Figure 16: Distribution of pages to neighboring nodes in neighbor mapping scheme

Memory-side cache organization can potentially lead to congestion at a particular DRAM at a particular instant in time, as can be seen with the result of fluidanimate in Figure 18. For such cases, it may be better to distribute the traffic into different MCs, thus not using same mapping function. To explore this point, we defined an address space mapping that distributes pages mapped to an L2 bank or DRAM vault to neighboring banks or vaults. The idea here is to reduce congestion at one MC or L2 bank and increase memory level parallelism by spreading references in a local area that does not increase average hop count significantly. The goal is to better balance parallelism in memory references while keeping DRAM row buffer locality intact. We will refer to this as neighbor-page mapping or simply neighbor mapping. Figure 16 shows how neighbor mapping is performed. Each value in the figure represents the number of pages out of 16 consecutive pages of a particular bank or vault that are mapped to the neighboring banks or vaults. We are not giving details of which particular page is mapped to which immediate neighbor but it is decided based on four bits of the address and is consistent across all banks or vaults, making it a one-to-one function.

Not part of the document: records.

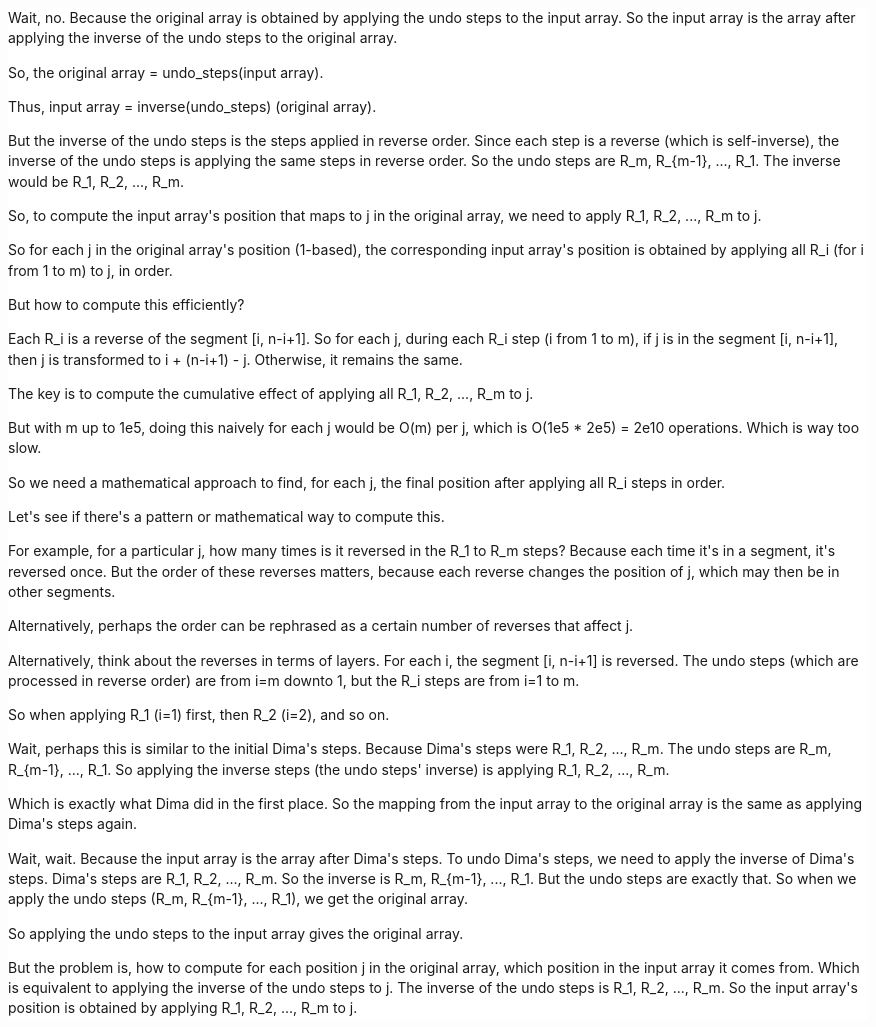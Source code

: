 Wait, no. Because the original array is obtained by applying the undo steps to the input array. So the input array is the array after applying the inverse of the undo steps to the original array.

So, the original array = undo_steps(input array).

Thus, input array = inverse(undo_steps) (original array).

But the inverse of the undo steps is the steps applied in reverse order. Since each step is a reverse (which is self-inverse), the inverse of the undo steps is applying the same steps in reverse order. So the undo steps are R_m, R_{m-1}, ..., R_1. The inverse would be R_1, R_2, ..., R_m.

So, to compute the input array's position that maps to j in the original array, we need to apply R_1, R_2, ..., R_m to j.

So for each j in the original array's position (1-based), the corresponding input array's position is obtained by applying all R_i (for i from 1 to m) to j, in order.

But how to compute this efficiently?

Each R_i is a reverse of the segment [i, n-i+1]. So for each j, during each R_i step (i from 1 to m), if j is in the segment [i, n-i+1], then j is transformed to i + (n-i+1) - j. Otherwise, it remains the same.

The key is to compute the cumulative effect of applying all R_1, R_2, ..., R_m to j.

But with m up to 1e5, doing this naively for each j would be O(m) per j, which is O(1e5 * 2e5) = 2e10 operations. Which is way too slow.

So we need a mathematical approach to find, for each j, the final position after applying all R_i steps in order.

Let's see if there's a pattern or mathematical way to compute this.

For example, for a particular j, how many times is it reversed in the R_1 to R_m steps? Because each time it's in a segment, it's reversed once. But the order of these reverses matters, because each reverse changes the position of j, which may then be in other segments.

Alternatively, perhaps the order can be rephrased as a certain number of reverses that affect j.

Alternatively, think about the reverses in terms of layers. For each i, the segment [i, n-i+1] is reversed. The undo steps (which are processed in reverse order) are from i=m downto 1, but the R_i steps are from i=1 to m.

So when applying R_1 (i=1) first, then R_2 (i=2), and so on.

Wait, perhaps this is similar to the initial Dima's steps. Because Dima's steps were R_1, R_2, ..., R_m. The undo steps are R_m, R_{m-1}, ..., R_1. So applying the inverse steps (the undo steps' inverse) is applying R_1, R_2, ..., R_m.

Which is exactly what Dima did in the first place. So the mapping from the input array to the original array is the same as applying Dima's steps again.

Wait, wait. Because the input array is the array after Dima's steps. To undo Dima's steps, we need to apply the inverse of Dima's steps. Dima's steps are R_1, R_2, ..., R_m. So the inverse is R_m, R_{m-1}, ..., R_1. But the undo steps are exactly that. So when we apply the undo steps (R_m, R_{m-1}, ..., R_1), we get the original array.

So applying the undo steps to the input array gives the original array.

But the problem is, how to compute for each position j in the original array, which position in the input array it comes from. Which is equivalent to applying the inverse of the undo steps to j. The inverse of the undo steps is R_1, R_2, ..., R_m. So the input array's position is obtained by applying R_1, R_2, ..., R_m to j.
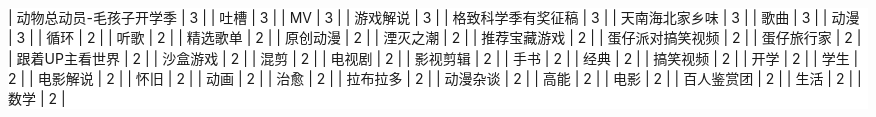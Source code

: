 | 动物总动员-毛孩子开学季 | 3 |
| 吐槽 | 3 |
| MV | 3 |
| 游戏解说 | 3 |
| 格致科学季有奖征稿 | 3 |
| 天南海北家乡味 | 3 |
| 歌曲 | 3 |
| 动漫 | 3 |
| 循环 | 2 |
| 听歌 | 2 |
| 精选歌单 | 2 |
| 原创动漫 | 2 |
| 湮灭之潮 | 2 |
| 推荐宝藏游戏 | 2 |
| 蛋仔派对搞笑视频 | 2 |
| 蛋仔旅行家 | 2 |
| 跟着UP主看世界 | 2 |
| 沙盒游戏 | 2 |
| 混剪 | 2 |
| 电视剧 | 2 |
| 影视剪辑 | 2 |
| 手书 | 2 |
| 经典 | 2 |
| 搞笑视频 | 2 |
| 开学 | 2 |
| 学生 | 2 |
| 电影解说 | 2 |
| 怀旧 | 2 |
| 动画 | 2 |
| 治愈 | 2 |
| 拉布拉多 | 2 |
| 动漫杂谈 | 2 |
| 高能 | 2 |
| 电影 | 2 |
| 百人鉴赏团 | 2 |
| 生活 | 2 |
| 数学 | 2 |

#### **3.7.3 Keeping Data Local**

From earlier discussions, it is clear that traffic on the network is a major component of the memory latency path. However, our exemplar system distributes the traffic evenly across all the distributed L2 banks and MCs. In this section, we leverage the virtual-to-physical page allocation strategies in order to maximize keeping the data to the local MC and the corresponding L2 bank. This reduces remote L1-L2 accesses, making a large number of them local, and resulting in an overall decrease in the average number of hops. Since, page allocation happens at the OS level, it is completely orthogonal to CAM and GAM. The challenge lies in the placement of the shared data which is accessed by multiple tiles simultaneously and at different program phases.

#### 3.7.3.1 First-Touch Policy

A commonly used scheme that tackles this issue is the first touch policy, where pages are mapped to the banks or MCs whose corresponding cores access it for the first time. This will make all subsequent accesses of the data by that core local; making private only data to remain almost always local. Subsequent accesses for the shared data that happens at the other cores access it as a remote memory.

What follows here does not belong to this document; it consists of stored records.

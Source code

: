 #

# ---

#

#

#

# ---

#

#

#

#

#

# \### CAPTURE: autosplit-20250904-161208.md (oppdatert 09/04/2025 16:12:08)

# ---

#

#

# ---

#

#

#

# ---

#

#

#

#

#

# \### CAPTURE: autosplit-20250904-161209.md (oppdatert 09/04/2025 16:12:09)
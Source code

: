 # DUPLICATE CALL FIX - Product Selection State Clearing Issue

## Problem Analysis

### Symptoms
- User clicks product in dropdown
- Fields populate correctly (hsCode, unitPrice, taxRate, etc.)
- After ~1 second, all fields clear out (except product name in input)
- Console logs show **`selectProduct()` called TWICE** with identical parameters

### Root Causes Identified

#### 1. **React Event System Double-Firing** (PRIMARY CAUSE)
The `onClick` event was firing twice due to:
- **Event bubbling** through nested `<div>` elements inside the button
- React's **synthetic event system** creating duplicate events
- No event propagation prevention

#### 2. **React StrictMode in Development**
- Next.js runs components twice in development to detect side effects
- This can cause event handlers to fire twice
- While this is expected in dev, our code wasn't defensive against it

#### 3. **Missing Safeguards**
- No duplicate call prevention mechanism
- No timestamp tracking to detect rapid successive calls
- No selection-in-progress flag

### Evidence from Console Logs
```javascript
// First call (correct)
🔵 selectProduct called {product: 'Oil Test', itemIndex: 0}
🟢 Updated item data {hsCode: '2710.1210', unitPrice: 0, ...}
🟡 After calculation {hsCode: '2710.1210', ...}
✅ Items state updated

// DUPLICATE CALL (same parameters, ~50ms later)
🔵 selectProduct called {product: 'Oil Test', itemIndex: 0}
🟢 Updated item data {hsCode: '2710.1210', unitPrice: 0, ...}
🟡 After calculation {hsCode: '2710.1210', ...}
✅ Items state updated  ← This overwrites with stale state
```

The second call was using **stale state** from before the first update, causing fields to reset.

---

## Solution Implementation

#### 3.7.3.2 Sharing vs. Replication

We have not explored data replication in multiple L2 banks. Our address space is distributed among all the L2 banks. This can potentially lead to higher remote L2 accesses. Data replication could have been used to reduce these accesses. However, we would like to point out that data replication at multiple L2 banks would have complicated the support for the memory-side cache organization, that is, although the data would have been replicated in the L2 banks, it would be in a single location in DRAM, resulting in remote L2-MC accesses. This would again increase the network traffic and its latency. The choice boils down to reducing remote L1-L2 traffic with a decreased L2 capacity (due to data replication) vs removing the remote L2-MC traffic completely with an increased cache capacity; an analysis to be performed in future. Similarly, we have not explored the option of migrating data from one MC to another. This can potentially reduce the remote L2 accesses if the program shifts from accessing data from one tile to another in long phases. This is orthogonal to our design and can be explored in future.

### **3.8** Performance with the Improved Organization

A good metric to characterize applications is by calculating their average hops per kilo instruction (HPKI). HPKI is a product of commonly used misses/per kilo instruction (MPKI) and the total hop length of messages created by each miss. We have defined hop length as the number of hops taken by a request to return. This does not include the acknowledgment messages that are not in the critical path. The network interface is also considered one hop. HPKI captures both the bandwidth requirement from the lower level memory subsystem and the load on the 2D network. The hop length parameter characterizes application locality. It also captures the communication requirements of the coherence protocol. It depends upon address space mapping (at both software and hardware level), network topology and OS thread-core allocation. The MPKI parameter computes the memory vs. compute intensive characteristic of the application and depends upon the L1 & L2 cache sizes. We have used HPKI as it directly correlates with the network bandwidth requirements of the applications under fixed link widths.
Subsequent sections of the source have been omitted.